**Records from a data collection**
_____

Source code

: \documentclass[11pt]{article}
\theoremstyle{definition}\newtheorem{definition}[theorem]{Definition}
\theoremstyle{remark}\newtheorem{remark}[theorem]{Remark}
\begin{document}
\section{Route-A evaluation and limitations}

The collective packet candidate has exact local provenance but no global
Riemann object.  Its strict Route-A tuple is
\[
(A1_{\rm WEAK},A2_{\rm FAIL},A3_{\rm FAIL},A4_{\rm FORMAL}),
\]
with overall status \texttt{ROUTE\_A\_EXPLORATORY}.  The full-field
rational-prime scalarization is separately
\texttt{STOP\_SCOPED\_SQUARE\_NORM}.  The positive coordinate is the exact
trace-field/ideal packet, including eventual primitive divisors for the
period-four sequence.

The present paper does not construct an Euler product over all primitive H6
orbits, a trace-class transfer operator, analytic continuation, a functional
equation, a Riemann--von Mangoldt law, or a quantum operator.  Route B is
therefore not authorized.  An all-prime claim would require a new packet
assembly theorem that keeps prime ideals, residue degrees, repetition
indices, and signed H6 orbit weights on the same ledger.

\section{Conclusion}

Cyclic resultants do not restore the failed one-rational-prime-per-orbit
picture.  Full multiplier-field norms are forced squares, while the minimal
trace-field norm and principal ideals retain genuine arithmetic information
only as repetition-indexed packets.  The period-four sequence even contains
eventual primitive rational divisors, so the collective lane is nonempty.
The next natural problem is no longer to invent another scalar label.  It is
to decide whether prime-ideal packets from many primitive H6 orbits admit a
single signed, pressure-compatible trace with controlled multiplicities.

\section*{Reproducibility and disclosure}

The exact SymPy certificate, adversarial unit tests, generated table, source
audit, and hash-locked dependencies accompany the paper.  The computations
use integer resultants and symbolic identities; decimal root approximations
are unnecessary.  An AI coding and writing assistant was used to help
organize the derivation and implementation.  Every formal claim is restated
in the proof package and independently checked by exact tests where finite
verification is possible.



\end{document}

_____

**Problem to solve**
Whenever the string "packets" shows up in a line of the records, copy that line.

**Finished exercise**
only as repetition-indexed packets.  The period-four sequence even contains
to decide whether prime-ideal packets from many primitive H6 orbits admit a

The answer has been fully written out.